Weizhen Wang; Chenda Duan; Zhenghao Peng; Yuxin Liu; Bolei Zhou

2025 CVPR CVPR 2025

Embodied Scene Understanding for Vision Language Models via MetaVQA

Abstract

Vision Language Models (VLMs) demonstrate significant potential as embodied AI agents for various mobility applications. However, a standardized, closed-loop benchmark for evaluating their spatial reasoning and sequential decision-making capabilities is lacking. To address this, we present MetaVQA: a comprehensive benchmark designed to assess and enhance VLMs' understanding of spatial relationships and scene dynamics through Visual Question Answering (VQA) and closed-loop simulations.

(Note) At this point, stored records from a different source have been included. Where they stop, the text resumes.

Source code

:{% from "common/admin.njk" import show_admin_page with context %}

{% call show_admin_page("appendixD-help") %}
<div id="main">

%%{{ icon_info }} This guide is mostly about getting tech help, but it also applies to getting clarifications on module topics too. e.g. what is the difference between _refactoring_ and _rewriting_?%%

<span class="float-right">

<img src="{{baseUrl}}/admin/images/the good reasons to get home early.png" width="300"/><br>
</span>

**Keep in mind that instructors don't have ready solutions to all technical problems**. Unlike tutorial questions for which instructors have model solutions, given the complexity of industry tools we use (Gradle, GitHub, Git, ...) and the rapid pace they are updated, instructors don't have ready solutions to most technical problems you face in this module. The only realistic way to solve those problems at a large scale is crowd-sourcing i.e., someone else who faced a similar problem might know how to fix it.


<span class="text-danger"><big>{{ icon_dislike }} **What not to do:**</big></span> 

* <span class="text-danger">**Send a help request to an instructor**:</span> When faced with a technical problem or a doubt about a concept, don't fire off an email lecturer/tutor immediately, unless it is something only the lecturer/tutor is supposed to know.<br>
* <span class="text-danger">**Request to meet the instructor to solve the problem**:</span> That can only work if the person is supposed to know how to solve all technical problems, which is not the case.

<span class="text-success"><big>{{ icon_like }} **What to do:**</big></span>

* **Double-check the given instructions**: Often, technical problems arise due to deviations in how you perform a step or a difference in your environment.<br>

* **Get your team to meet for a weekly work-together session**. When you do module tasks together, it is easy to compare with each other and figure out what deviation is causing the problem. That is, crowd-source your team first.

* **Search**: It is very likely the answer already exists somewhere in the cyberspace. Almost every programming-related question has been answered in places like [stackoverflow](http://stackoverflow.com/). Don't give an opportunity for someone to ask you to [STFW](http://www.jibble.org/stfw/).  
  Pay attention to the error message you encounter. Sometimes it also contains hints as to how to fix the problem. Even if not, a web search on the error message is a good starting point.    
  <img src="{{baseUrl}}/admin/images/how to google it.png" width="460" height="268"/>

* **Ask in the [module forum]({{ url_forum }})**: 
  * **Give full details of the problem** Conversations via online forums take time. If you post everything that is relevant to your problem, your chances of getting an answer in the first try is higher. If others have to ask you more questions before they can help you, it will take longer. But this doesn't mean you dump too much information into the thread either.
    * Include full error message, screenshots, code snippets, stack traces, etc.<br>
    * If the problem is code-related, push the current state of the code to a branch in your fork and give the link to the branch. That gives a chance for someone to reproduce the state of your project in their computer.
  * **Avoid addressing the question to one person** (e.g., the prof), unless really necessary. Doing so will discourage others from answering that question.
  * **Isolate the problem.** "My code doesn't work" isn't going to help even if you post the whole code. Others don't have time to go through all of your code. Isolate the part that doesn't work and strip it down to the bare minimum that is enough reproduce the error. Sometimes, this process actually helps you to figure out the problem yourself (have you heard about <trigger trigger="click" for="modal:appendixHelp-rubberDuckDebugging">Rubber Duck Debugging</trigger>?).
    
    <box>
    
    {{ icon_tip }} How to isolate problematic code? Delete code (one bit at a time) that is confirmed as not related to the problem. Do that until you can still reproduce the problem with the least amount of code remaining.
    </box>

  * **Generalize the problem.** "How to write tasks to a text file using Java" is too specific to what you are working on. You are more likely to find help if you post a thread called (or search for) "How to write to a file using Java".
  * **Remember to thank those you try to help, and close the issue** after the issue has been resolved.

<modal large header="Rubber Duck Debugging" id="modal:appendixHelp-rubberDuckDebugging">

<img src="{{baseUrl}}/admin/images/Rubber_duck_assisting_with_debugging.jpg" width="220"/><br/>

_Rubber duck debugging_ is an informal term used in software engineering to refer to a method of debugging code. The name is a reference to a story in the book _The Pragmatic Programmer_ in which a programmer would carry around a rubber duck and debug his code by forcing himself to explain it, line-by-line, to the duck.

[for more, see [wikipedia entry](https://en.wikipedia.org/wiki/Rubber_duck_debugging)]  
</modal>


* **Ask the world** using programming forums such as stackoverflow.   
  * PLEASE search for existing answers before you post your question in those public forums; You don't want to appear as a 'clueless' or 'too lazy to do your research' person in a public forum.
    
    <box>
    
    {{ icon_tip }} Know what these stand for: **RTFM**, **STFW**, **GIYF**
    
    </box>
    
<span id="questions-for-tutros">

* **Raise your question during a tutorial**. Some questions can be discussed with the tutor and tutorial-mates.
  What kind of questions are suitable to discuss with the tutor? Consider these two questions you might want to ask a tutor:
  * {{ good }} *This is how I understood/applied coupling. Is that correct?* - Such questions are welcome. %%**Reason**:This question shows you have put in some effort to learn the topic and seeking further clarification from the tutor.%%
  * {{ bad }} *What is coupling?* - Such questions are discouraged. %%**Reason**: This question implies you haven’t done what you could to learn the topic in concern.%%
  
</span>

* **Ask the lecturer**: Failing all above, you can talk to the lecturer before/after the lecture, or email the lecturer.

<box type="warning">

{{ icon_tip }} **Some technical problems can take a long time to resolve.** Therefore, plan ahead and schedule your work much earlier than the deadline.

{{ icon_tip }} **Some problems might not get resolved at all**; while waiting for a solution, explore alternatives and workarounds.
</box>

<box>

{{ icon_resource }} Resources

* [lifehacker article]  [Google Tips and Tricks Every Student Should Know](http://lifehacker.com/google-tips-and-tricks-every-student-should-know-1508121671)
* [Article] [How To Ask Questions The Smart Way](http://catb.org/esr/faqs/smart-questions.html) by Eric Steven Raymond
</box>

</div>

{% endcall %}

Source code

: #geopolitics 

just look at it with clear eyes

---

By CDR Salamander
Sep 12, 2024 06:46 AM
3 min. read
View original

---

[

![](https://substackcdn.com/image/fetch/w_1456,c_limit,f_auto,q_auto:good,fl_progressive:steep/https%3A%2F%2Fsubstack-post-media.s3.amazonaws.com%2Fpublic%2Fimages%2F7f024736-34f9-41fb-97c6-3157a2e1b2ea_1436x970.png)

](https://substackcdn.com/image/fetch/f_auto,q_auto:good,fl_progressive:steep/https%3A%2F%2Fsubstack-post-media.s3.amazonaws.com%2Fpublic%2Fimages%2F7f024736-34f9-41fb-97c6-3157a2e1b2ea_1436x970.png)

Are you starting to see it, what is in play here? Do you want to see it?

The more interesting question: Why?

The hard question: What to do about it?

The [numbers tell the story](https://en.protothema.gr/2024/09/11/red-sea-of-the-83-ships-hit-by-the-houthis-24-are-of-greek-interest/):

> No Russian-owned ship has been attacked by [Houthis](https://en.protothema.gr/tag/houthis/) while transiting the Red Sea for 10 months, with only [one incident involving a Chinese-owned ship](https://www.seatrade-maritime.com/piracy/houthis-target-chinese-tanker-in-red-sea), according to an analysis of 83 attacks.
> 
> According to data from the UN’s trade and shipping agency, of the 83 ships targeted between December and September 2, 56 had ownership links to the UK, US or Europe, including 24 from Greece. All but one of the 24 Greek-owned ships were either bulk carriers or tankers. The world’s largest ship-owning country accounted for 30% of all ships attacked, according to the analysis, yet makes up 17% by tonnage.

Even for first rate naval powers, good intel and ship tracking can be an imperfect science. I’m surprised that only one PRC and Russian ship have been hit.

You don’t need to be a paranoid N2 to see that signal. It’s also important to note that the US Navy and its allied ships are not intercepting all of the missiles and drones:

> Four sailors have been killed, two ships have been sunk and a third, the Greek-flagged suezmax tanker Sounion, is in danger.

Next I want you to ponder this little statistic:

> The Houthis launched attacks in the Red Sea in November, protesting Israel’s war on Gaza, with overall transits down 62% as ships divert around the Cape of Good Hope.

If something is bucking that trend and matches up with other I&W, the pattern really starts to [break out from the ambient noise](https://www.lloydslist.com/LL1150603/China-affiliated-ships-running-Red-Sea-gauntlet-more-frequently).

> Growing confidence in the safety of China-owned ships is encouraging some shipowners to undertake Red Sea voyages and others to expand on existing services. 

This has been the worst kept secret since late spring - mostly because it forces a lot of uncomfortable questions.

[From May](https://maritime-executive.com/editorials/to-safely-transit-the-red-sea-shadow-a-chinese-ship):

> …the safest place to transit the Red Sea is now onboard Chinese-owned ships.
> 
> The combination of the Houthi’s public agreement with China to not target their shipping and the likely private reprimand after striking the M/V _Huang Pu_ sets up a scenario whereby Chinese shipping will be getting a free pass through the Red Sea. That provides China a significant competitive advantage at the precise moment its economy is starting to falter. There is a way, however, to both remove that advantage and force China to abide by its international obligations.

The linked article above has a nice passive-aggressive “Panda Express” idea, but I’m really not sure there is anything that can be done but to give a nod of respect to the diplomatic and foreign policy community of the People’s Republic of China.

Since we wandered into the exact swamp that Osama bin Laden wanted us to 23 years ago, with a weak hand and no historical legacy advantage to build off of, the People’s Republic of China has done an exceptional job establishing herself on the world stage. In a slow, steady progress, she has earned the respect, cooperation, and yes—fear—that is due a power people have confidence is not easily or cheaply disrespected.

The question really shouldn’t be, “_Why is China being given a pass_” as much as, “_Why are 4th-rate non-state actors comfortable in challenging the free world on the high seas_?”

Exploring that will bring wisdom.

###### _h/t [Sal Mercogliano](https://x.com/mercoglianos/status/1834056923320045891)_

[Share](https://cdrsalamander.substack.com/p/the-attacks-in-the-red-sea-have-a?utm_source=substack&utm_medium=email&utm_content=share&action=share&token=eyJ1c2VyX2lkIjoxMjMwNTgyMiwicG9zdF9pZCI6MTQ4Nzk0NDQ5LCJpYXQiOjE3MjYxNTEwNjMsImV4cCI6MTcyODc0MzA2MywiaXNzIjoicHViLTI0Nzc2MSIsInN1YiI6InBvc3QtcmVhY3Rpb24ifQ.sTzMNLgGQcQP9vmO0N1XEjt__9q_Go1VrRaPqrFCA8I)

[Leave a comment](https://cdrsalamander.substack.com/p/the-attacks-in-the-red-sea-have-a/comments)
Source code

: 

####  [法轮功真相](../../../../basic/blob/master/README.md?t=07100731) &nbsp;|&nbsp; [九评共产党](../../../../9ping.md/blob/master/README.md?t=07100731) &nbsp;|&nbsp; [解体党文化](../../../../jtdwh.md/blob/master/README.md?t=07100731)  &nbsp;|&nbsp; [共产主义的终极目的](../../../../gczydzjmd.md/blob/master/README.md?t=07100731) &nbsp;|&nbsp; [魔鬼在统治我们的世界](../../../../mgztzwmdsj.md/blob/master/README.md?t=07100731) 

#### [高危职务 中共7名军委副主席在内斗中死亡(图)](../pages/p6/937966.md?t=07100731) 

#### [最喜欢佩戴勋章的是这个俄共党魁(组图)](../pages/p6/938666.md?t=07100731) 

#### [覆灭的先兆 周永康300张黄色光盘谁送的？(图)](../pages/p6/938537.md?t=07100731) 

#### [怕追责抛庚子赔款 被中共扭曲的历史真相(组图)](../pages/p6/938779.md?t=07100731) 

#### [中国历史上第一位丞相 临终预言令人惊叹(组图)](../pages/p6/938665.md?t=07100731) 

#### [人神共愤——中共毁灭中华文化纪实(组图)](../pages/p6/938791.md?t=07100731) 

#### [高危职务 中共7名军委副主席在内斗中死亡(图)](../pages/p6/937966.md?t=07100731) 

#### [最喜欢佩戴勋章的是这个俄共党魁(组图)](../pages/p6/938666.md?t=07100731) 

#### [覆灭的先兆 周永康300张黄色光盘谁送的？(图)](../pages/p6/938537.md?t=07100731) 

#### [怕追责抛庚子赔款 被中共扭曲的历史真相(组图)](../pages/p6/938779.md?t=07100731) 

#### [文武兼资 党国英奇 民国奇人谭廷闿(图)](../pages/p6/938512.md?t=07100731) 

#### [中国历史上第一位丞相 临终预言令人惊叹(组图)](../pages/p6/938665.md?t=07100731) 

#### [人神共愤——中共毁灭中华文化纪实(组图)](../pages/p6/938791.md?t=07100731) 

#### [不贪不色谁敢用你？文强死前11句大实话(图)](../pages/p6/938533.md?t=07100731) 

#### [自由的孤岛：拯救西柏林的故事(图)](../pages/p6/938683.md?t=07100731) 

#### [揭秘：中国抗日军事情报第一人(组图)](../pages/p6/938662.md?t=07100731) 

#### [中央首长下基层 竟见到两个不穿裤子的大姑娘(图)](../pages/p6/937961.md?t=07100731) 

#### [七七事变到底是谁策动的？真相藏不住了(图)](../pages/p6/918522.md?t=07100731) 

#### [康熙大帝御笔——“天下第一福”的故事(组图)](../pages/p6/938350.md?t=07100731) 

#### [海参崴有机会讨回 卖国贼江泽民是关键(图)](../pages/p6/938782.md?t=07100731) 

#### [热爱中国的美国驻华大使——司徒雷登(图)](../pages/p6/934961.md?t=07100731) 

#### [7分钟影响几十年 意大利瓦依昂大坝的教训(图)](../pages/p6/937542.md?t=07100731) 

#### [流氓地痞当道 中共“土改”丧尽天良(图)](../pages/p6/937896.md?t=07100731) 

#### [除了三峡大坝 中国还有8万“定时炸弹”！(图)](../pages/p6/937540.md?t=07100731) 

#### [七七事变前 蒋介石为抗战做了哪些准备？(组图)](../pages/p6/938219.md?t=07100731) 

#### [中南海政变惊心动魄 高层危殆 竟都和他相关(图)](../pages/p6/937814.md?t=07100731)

MetaVQA leverages Set-of-Mark prompting and top-down view ground-truth annotations from nuScenes and Waymo datasets to automatically generate extensive question-answer pairs based on diverse real-world traffic scenarios, ensuring object-centric and context-rich instructions. Our experiments show that fine-tuning VLMs with the MetaVQA Dataset significantly improves their embodied scene understanding, which is evident not only in improved VQA accuracy but also in emerging safety-aware driving maneuvers. In addition, the learning exhibits strong transferability from simulation to real-world observation. The project webpage is at https://metadriverse.github.io/metavqa.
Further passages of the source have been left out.